Enfant, peu de choses me terrorisaient autant que de descendre dans la cave de ma grand-mère maternelle dans une lugubre maison baptisée "Les Tourelles", à Renens (elle existe toujours, à moitié masquée par une école). Ses murs suintant la tristesse et l'abandon auraient fait un décor idéal pour un film de Hitchcock. Je ne sais plus ce qu'on m'envoyait chercher et ignorais jusqu'au nom de Dante, mais pousser la porte de la cave, descendre les raides escaliers éclairés d'une chiche ampoule nue, marcher le long des claies de bois jusqu'au bout du couloir, dans une odeur de pommes de terre moisies: tout cela donnait une assez bonne idée des cercles de l'Enfer. Des mains crochues allaient surgir entre les lattes mal dégrossies, c'est sûr, me saisir pour m'enfourner dans quelque gueule puante tandis que là-haut, personne ne s'inquièterait de mon absence...

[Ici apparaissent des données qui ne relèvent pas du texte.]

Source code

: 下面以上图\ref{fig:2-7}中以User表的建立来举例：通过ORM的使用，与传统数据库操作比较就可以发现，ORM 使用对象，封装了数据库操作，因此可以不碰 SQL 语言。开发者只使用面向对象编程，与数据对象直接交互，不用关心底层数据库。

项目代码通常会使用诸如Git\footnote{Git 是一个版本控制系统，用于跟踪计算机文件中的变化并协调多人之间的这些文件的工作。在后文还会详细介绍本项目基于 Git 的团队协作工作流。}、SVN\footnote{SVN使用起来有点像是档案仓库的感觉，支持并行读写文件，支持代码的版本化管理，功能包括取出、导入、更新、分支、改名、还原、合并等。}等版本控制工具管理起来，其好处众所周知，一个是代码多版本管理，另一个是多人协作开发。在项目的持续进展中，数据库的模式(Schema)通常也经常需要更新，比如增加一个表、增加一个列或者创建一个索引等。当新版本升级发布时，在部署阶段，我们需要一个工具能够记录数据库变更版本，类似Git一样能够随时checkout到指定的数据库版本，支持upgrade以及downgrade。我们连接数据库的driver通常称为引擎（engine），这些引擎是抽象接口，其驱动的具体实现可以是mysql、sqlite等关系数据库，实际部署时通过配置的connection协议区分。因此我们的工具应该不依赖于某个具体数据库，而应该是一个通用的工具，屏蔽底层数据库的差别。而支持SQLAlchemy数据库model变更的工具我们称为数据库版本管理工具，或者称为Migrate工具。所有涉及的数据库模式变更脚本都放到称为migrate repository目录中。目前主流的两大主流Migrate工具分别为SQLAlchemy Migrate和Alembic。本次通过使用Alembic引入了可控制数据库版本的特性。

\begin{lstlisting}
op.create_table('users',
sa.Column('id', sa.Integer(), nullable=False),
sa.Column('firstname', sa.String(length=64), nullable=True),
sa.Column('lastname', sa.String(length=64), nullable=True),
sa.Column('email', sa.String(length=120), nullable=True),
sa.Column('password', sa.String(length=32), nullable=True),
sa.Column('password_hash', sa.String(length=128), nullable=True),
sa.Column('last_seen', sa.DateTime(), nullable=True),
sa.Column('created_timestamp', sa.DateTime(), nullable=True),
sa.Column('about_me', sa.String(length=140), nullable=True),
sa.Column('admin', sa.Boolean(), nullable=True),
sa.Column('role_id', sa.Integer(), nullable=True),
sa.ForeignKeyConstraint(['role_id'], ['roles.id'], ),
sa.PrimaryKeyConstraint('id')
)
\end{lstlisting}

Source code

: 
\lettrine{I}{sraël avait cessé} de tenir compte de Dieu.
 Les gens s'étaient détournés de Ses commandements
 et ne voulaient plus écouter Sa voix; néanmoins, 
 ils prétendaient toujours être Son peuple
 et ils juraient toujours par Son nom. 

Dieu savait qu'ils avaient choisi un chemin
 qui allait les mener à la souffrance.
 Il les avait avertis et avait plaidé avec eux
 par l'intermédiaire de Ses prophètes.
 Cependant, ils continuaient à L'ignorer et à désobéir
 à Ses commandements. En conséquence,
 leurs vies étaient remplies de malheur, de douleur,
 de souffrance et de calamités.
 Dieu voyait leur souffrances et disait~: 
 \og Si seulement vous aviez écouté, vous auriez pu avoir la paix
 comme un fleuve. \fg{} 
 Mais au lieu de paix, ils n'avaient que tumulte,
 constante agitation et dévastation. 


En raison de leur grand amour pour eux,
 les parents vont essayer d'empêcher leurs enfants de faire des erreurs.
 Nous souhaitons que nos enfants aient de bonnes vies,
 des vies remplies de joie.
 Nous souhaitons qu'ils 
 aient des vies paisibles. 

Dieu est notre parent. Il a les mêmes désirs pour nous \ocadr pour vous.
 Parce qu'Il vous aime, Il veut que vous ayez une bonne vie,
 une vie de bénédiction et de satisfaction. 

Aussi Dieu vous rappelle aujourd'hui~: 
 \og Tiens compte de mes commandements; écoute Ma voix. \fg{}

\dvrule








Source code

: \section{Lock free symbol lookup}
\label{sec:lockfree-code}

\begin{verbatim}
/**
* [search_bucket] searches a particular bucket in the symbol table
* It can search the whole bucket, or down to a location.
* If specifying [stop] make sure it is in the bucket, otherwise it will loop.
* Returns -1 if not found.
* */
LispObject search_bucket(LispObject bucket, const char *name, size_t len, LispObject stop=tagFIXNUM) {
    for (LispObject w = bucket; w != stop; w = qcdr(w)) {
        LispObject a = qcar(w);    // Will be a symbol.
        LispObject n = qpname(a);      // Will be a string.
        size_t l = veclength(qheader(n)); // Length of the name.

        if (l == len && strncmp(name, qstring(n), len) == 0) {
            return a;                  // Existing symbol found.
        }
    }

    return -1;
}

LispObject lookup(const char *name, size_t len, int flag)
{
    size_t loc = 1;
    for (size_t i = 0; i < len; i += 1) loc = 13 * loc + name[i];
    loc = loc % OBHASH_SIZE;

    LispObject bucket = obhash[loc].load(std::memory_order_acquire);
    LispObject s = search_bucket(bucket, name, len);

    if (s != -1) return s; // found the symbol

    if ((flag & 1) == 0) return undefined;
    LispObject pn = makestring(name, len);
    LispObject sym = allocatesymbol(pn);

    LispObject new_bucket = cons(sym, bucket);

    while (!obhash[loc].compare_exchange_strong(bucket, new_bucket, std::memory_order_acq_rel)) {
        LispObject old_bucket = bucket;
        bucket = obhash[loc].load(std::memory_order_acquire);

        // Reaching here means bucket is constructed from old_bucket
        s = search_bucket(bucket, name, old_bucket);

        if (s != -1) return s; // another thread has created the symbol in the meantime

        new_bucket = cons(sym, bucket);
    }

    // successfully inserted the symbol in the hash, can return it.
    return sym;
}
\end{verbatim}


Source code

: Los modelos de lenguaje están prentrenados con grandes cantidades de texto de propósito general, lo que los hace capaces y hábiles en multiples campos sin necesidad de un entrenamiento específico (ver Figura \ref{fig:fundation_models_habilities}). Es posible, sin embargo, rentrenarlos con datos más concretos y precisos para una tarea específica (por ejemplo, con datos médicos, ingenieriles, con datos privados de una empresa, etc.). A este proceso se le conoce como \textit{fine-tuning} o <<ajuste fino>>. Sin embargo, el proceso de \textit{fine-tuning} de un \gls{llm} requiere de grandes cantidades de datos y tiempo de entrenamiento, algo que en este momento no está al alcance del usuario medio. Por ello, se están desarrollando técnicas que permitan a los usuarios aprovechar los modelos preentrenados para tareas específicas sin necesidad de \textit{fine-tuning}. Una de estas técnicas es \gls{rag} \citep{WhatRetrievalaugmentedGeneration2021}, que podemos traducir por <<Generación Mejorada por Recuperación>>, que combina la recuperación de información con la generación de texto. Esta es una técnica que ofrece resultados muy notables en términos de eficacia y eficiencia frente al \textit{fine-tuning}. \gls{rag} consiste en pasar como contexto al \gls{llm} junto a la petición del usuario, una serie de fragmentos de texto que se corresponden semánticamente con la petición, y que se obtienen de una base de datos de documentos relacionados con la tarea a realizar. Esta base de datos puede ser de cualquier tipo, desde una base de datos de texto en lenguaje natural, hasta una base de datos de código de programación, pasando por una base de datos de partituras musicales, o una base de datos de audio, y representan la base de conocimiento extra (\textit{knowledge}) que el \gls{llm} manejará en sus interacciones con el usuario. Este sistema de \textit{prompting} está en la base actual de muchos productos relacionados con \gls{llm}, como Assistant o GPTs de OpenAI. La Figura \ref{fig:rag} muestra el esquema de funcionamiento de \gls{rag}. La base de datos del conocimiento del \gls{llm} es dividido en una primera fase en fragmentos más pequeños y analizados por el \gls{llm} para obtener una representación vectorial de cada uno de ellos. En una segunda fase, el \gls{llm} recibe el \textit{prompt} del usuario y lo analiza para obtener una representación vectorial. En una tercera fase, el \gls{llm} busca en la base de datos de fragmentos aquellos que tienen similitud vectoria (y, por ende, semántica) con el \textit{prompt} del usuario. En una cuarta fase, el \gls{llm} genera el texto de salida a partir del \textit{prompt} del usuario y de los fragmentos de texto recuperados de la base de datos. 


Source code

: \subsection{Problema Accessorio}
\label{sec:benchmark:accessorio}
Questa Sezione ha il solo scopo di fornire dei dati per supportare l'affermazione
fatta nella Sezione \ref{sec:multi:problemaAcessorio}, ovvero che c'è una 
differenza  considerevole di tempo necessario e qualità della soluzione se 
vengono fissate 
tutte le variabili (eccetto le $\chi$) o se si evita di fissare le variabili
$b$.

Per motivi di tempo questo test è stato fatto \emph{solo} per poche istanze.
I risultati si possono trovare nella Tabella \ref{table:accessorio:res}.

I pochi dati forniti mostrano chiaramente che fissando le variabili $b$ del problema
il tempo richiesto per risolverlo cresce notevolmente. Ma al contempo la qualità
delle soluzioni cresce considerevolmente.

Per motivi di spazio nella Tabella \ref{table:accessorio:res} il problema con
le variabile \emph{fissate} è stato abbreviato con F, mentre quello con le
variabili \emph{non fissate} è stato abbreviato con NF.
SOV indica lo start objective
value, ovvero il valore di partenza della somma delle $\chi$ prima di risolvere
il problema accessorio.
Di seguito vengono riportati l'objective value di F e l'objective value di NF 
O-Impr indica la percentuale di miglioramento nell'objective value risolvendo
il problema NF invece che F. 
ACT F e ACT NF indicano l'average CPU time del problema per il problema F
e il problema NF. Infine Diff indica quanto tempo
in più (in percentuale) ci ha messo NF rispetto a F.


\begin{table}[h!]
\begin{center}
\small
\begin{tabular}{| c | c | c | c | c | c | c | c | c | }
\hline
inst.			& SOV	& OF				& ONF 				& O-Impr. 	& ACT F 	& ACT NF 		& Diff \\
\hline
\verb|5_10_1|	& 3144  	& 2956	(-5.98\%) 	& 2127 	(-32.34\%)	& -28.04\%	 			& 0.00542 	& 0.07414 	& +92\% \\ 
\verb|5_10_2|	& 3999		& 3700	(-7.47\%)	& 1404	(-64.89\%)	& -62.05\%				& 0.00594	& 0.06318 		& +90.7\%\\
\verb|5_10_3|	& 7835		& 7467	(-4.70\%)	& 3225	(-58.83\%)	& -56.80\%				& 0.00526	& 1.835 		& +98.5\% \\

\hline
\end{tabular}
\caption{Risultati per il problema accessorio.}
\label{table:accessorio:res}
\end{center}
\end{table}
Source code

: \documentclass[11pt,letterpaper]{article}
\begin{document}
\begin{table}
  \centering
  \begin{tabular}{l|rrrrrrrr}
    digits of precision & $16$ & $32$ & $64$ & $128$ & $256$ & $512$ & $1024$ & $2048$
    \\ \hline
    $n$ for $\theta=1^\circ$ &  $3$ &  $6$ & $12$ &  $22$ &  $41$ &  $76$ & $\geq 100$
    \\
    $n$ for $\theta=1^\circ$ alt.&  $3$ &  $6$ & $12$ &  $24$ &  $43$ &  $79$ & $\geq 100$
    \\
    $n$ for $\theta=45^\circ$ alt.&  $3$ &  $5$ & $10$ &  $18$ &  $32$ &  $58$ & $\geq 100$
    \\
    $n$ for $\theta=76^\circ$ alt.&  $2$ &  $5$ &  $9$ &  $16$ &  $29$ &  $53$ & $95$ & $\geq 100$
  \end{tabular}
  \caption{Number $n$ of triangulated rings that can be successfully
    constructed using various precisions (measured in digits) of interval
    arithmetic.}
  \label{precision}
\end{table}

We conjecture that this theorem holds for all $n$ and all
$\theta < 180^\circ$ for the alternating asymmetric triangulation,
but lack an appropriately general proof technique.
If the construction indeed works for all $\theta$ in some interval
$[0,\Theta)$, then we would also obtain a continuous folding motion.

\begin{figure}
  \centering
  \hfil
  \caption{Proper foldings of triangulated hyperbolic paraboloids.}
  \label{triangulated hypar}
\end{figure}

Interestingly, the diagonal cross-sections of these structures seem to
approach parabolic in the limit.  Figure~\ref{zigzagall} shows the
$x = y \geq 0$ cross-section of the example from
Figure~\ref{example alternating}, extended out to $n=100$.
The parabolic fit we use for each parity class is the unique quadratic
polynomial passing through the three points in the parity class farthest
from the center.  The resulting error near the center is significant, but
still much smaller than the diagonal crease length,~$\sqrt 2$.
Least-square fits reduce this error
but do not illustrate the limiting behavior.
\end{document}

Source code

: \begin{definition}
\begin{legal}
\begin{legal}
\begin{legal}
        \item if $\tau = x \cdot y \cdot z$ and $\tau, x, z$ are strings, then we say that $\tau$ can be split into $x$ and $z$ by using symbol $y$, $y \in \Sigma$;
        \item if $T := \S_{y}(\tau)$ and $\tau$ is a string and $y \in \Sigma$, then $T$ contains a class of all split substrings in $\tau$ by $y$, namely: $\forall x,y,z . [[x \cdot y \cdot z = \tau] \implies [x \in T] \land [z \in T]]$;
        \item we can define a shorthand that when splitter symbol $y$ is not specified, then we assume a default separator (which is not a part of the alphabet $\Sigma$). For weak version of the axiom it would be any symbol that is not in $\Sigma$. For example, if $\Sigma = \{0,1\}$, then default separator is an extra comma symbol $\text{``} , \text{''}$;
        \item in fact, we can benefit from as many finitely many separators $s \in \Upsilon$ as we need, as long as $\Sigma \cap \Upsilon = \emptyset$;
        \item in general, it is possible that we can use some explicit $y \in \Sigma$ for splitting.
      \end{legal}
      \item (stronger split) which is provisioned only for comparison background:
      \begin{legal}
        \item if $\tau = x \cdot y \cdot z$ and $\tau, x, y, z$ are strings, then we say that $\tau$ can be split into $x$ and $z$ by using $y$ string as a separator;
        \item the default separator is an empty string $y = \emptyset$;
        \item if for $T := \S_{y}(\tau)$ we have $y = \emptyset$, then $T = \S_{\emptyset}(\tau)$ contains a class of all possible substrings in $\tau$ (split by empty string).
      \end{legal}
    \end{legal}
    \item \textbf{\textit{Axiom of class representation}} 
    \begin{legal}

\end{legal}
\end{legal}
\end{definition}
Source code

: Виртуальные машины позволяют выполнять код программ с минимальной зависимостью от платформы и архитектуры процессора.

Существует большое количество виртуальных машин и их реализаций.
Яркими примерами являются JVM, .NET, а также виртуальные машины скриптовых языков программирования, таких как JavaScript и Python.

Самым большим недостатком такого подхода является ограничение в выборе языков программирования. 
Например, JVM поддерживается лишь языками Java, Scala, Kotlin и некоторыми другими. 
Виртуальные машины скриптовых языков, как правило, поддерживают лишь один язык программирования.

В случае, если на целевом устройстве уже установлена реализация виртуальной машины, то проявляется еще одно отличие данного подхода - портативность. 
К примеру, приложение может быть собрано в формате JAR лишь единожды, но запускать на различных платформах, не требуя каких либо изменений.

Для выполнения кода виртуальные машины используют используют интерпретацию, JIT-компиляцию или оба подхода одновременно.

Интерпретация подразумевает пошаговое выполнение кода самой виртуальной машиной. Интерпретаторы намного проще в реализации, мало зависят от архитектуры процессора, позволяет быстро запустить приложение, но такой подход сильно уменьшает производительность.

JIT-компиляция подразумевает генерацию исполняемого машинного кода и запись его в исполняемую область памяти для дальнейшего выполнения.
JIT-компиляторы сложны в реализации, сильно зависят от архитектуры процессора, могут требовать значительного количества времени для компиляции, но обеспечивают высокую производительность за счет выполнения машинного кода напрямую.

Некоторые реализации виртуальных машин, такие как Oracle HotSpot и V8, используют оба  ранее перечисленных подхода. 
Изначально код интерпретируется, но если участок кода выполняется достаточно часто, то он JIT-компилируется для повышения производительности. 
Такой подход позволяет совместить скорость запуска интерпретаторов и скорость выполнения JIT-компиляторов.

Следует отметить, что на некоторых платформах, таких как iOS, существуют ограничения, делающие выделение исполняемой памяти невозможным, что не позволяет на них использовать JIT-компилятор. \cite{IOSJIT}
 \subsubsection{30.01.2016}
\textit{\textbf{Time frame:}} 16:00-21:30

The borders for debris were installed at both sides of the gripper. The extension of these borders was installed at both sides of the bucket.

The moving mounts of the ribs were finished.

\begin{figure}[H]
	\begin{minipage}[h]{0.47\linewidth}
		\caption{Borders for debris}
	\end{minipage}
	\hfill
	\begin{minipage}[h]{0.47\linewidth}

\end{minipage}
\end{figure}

Donc, le confinement, ah oui ! Le confinement. En ce dimanche de pluie, je suis allé voir l'exposition "Horizons" mise sur pied par la galerie Focale à Nyon. Les images d'une douzaine de photographes se veulent le "témoignage d’une crise qui ne se voit pas au premier abord, mais qui se ressent". Sauf qu'à faire le tour - deux fois - de ce patchwork, je n'ai pas eu le sentiment qu'il me parlait particulièrement de cette année hors norme - à part les portraits de gens masqués présentés de manière originale - dans des cadres-boîtes en verre remplis d'emballages dorés de têtes choco roulés en boule, ou de peaux de bananes séchées...
Cette pandémie a ses clichés, que brasse le New York Times par exemple à longueur de galeries bien faites, mais ennuyeuses comme une ville sans théâtres ni bistrots. Quant à photographier le temps suspendu, ce n'est pas propre à la situation que nous vivons en ce moment.
Bref, tout cela ne me parlait pas beaucoup. Mais, comme c'est souvent le cas, le clin d'oeil est de venu de là où je ne l'attendais pas. Le Château de Nyon expose les porcelaines qui ont fait la réputation de la ville à la fin du XVIIe siècle, de grands tirages modernes d'un studio photo du XIXe siècle. On y voit aussi les anciennes prisons et un grenier que les conservateurs ont eu la bonne idée de mettre en scène comme un bric-à-brac... de nos grands-parents, justement.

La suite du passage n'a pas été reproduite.